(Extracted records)
----

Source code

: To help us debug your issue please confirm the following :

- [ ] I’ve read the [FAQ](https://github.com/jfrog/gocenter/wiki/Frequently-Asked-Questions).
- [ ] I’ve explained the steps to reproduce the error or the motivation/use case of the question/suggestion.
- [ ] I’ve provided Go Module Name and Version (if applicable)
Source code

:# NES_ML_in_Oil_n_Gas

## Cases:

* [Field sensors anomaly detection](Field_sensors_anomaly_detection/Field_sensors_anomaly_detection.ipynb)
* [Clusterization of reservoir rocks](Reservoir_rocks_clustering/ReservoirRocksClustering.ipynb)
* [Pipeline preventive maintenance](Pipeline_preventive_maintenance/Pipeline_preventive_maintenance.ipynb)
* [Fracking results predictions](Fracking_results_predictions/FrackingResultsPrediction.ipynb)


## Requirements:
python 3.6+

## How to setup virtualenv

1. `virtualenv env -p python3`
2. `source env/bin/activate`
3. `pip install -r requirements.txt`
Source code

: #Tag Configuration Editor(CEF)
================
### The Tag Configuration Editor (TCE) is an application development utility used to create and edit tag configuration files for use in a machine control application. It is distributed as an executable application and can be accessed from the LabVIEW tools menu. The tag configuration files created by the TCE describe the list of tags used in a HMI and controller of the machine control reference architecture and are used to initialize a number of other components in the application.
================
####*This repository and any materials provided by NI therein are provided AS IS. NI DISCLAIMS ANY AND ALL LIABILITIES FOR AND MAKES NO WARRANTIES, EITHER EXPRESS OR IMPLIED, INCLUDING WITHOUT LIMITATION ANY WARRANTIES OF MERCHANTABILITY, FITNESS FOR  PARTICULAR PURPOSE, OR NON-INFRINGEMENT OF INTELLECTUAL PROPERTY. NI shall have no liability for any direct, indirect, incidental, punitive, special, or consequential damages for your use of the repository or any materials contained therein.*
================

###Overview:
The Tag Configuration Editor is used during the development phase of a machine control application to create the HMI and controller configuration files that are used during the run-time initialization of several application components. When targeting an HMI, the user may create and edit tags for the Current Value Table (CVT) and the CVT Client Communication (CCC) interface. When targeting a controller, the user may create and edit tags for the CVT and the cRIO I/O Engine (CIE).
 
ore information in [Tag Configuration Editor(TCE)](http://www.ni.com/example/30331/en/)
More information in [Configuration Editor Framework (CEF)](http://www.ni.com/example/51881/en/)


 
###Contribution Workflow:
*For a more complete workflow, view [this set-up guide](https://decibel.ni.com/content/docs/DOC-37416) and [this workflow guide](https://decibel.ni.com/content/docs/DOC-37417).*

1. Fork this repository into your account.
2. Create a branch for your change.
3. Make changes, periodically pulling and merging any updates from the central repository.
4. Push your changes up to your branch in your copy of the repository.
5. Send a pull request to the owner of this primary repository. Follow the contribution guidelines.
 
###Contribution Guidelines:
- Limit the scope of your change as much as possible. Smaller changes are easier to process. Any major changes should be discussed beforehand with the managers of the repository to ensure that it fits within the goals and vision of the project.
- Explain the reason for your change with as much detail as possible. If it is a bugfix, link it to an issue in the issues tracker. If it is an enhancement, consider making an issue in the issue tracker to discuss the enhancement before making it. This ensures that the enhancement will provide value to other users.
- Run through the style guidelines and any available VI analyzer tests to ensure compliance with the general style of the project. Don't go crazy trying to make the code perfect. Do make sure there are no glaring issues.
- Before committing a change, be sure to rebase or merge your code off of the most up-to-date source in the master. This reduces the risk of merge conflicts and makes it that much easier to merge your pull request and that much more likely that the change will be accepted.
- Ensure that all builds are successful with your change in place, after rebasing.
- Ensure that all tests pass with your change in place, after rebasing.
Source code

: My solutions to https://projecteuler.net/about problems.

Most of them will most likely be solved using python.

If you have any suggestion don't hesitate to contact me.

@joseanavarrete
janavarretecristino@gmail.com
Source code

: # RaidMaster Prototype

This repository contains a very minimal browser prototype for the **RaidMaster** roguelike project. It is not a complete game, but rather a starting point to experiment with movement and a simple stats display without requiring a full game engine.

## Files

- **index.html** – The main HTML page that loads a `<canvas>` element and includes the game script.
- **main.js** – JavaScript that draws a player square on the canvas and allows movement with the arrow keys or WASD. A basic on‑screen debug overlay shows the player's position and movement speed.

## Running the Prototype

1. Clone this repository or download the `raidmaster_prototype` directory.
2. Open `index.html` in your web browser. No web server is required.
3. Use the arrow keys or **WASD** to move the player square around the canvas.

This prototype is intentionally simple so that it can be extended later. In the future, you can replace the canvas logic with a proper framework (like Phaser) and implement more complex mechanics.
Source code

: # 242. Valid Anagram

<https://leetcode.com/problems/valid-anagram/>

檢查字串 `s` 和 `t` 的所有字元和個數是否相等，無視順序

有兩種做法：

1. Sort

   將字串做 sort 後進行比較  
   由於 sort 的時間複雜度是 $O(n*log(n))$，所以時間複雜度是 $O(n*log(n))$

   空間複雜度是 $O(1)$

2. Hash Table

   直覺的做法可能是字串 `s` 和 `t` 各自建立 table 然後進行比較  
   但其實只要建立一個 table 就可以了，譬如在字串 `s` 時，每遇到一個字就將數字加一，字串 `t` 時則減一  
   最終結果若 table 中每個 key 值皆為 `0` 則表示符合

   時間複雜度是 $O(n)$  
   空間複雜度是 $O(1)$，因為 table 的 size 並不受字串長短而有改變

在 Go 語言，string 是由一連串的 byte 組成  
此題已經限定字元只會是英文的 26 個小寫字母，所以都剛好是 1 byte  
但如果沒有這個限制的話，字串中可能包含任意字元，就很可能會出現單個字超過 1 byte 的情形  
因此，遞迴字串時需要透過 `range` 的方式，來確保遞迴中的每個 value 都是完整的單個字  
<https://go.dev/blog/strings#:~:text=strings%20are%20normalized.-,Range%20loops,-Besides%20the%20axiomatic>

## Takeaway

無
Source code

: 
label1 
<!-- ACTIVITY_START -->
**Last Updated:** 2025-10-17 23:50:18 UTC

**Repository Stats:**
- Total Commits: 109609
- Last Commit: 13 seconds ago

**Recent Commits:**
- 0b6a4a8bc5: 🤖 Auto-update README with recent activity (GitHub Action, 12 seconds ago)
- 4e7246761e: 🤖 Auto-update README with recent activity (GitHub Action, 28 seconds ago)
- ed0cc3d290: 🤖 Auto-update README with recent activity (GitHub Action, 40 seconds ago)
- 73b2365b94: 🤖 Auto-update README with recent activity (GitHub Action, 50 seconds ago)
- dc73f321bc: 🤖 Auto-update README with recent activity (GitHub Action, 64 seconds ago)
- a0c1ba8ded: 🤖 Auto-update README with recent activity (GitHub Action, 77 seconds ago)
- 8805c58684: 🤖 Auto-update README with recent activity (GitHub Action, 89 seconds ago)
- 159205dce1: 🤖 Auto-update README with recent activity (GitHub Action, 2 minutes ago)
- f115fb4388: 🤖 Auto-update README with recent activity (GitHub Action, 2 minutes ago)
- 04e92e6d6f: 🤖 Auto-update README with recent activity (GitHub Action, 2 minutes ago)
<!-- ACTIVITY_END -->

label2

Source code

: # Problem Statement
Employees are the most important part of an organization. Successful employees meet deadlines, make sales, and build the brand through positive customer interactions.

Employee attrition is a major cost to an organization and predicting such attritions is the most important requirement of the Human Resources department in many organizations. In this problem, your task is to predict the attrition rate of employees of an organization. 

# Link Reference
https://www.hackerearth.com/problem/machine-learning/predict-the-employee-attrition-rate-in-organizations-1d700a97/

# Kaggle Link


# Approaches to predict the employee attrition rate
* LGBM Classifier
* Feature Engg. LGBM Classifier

----

→ **What is needed**
The records above need copying again. Keep each word as it is.

→ **Solution to this task**
Source code

: To help us debug your issue please confirm the following :

- [ ] I’ve read the [FAQ](https://github.com/jfrog/gocenter/wiki/Frequently-Asked-Questions).
- [ ] I’ve explained the steps to reproduce the error or the motivation/use case of the question/suggestion.
- [ ] I’ve provided Go Module Name and Version (if applicable)
Source code

:# NES_ML_in_Oil_n_Gas

## Cases:

* [Field sensors anomaly detection](Field_sensors_anomaly_detection/Field_sensors_anomaly_detection.ipynb)
* [Clusterization of reservoir rocks](Reservoir_rocks_clustering/ReservoirRocksClustering.ipynb)
* [Pipeline preventive maintenance](Pipeline_preventive_maintenance/Pipeline_preventive_maintenance.ipynb)
* [Fracking results predictions](Fracking_results_predictions/FrackingResultsPrediction.ipynb)


## Requirements:
python 3.6+

## How to setup virtualenv

1. `virtualenv env -p python3`
2. `source env/bin/activate`
3. `pip install -r requirements.txt`
Source code

: #Tag Configuration Editor(CEF)
================
### The Tag Configuration Editor (TCE) is an application development utility used to create and edit tag configuration files for use in a machine control application. It is distributed as an executable application and can be accessed from the LabVIEW tools menu. The tag configuration files created by the TCE describe the list of tags used in a HMI and controller of the machine control reference architecture and are used to initialize a number of other components in the application.
================
####*This repository and any materials provided by NI therein are provided AS IS. NI DISCLAIMS ANY AND ALL LIABILITIES FOR AND MAKES NO WARRANTIES, EITHER EXPRESS OR IMPLIED, INCLUDING WITHOUT LIMITATION ANY WARRANTIES OF MERCHANTABILITY, FITNESS FOR  PARTICULAR PURPOSE, OR NON-INFRINGEMENT OF INTELLECTUAL PROPERTY. NI shall have no liability for any direct, indirect, incidental, punitive, special, or consequential damages for your use of the repository or any materials contained therein.*
================

###Overview:
The Tag Configuration Editor is used during the development phase of a machine control application to create the HMI and controller configuration files that are used during the run-time initialization of several application components. When targeting an HMI, the user may create and edit tags for the Current Value Table (CVT) and the CVT Client Communication (CCC) interface. When targeting a controller, the user may create and edit tags for the CVT and the cRIO I/O Engine (CIE).
 
ore information in [Tag Configuration Editor(TCE)](http://www.ni.com/example/30331/en/)
More information in [Configuration Editor Framework (CEF)](http://www.ni.com/example/51881/en/)


 
###Contribution Workflow:
*For a more complete workflow, view [this set-up guide](https://decibel.ni.com/content/docs/DOC-37416) and [this workflow guide](https://decibel.ni.com/content/docs/DOC-37417).*

1. Fork this repository into your account.
2. Create a branch for your change.
3. Make changes, periodically pulling and merging any updates from the central repository.
4. Push your changes up to your branch in your copy of the repository.
5. Send a pull request to the owner of this primary repository. Follow the contribution guidelines.
 
###Contribution Guidelines:
- Limit the scope of your change as much as possible. Smaller changes are easier to process. Any major changes should be discussed beforehand with the managers of the repository to ensure that it fits within the goals and vision of the project.
- Explain the reason for your change with as much detail as possible. If it is a bugfix, link it to an issue in the issues tracker. If it is an enhancement, consider making an issue in the issue tracker to discuss the enhancement before making it. This ensures that the enhancement will provide value to other users.
- Run through the style guidelines and any available VI analyzer tests to ensure compliance with the general style of the project. Don't go crazy trying to make the code perfect. Do make sure there are no glaring issues.
- Before committing a change, be sure to rebase or merge your code off of the most up-to-date source in the master. This reduces the risk of merge conflicts and makes it that much easier to merge your pull request and that much more likely that the change will be accepted.
- Ensure that all builds are successful with your change in place, after rebasing.
- Ensure that all tests pass with your change in place, after rebasing.
Source code

: My solutions to https://projecteuler.net/about problems.

Most of them will most likely be solved using python.

If you have any suggestion don't hesitate to contact me.

@joseanavarrete
janavarretecristino@gmail.com
Source code

: # RaidMaster Prototype

This repository contains a very minimal browser prototype for the **RaidMaster** roguelike project. It is not a complete game, but rather a starting point to experiment with movement and a simple stats display without requiring a full game engine.

## Files

- **index.html** – The main HTML page that loads a `<canvas>` element and includes the game script.
- **main.js** – JavaScript that draws a player square on the canvas and allows movement with the arrow keys or WASD. A basic on‑screen debug overlay shows the player's position and movement speed.

## Running the Prototype

1. Clone this repository or download the `raidmaster_prototype` directory.
2. Open `index.html` in your web browser. No web server is required.
3. Use the arrow keys or **WASD** to move the player square around the canvas.

This prototype is intentionally simple so that it can be extended later. In the future, you can replace the canvas logic with a proper framework (like Phaser) and implement more complex mechanics.
Source code

: # 242. Valid Anagram

<https://leetcode.com/problems/valid-anagram/>

檢查字串 `s` 和 `t` 的所有字元和個數是否相等，無視順序

有兩種做法：

1. Sort

   將字串做 sort 後進行比較  
   由於 sort 的時間複雜度是 $O(n*log(n))$，所以時間複雜度是 $O(n*log(n))$

   空間複雜度是 $O(1)$

2. Hash Table

   直覺的做法可能是字串 `s` 和 `t` 各自建立 table 然後進行比較  
   但其實只要建立一個 table 就可以了，譬如在字串 `s` 時，每遇到一個字就將數字加一，字串 `t` 時則減一  
   最終結果若 table 中每個 key 值皆為 `0` 則表示符合

   時間複雜度是 $O(n)$  
   空間複雜度是 $O(1)$，因為 table 的 size 並不受字串長短而有改變

在 Go 語言，string 是由一連串的 byte 組成  
此題已經限定字元只會是英文的 26 個小寫字母，所以都剛好是 1 byte  
但如果沒有這個限制的話，字串中可能包含任意字元，就很可能會出現單個字超過 1 byte 的情形  
因此，遞迴字串時需要透過 `range` 的方式，來確保遞迴中的每個 value 都是完整的單個字  
<https://go.dev/blog/strings#:~:text=strings%20are%20normalized.-,Range%20loops,-Besides%20the%20axiomatic>

## Takeaway

無
Source code

: 
label1 
<!-- ACTIVITY_START -->
**Last Updated:** 2025-10-17 23:50:18 UTC

**Repository Stats:**
- Total Commits: 109609
- Last Commit: 13 seconds ago

**Recent Commits:**
- 0b6a4a8bc5: 🤖 Auto-update README with recent activity (GitHub Action, 12 seconds ago)
- 4e7246761e: 🤖 Auto-update README with recent activity (GitHub Action, 28 seconds ago)
- ed0cc3d290: 🤖 Auto-update README with recent activity (GitHub Action, 40 seconds ago)
- 73b2365b94: 🤖 Auto-update README with recent activity (GitHub Action, 50 seconds ago)
- dc73f321bc: 🤖 Auto-update README with recent activity (GitHub Action, 64 seconds ago)
- a0c1ba8ded: 🤖 Auto-update README with recent activity (GitHub Action, 77 seconds ago)
- 8805c58684: 🤖 Auto-update README with recent activity (GitHub Action, 89 seconds ago)
- 159205dce1: 🤖 Auto-update README with recent activity (GitHub Action, 2 minutes ago)
- f115fb4388: 🤖 Auto-update README with recent activity (GitHub Action, 2 minutes ago)
- 04e92e6d6f: 🤖 Auto-update README with recent activity (GitHub Action, 2 minutes ago)
<!-- ACTIVITY_END -->

label2

Source code

: # Problem Statement
Employees are the most important part of an organization. Successful employees meet deadlines, make sales, and build the brand through positive customer interactions.

Employee attrition is a major cost to an organization and predicting such attritions is the most important requirement of the Human Resources department in many organizations. In this problem, your task is to predict the attrition rate of employees of an organization. 

# Link Reference
https://www.hackerearth.com/problem/machine-learning/predict-the-employee-attrition-rate-in-organizations-1d700a97/

# Kaggle Link


# Approaches to predict the employee attrition rate
* LGBM Classifier
* Feature Engg. LGBM Classifier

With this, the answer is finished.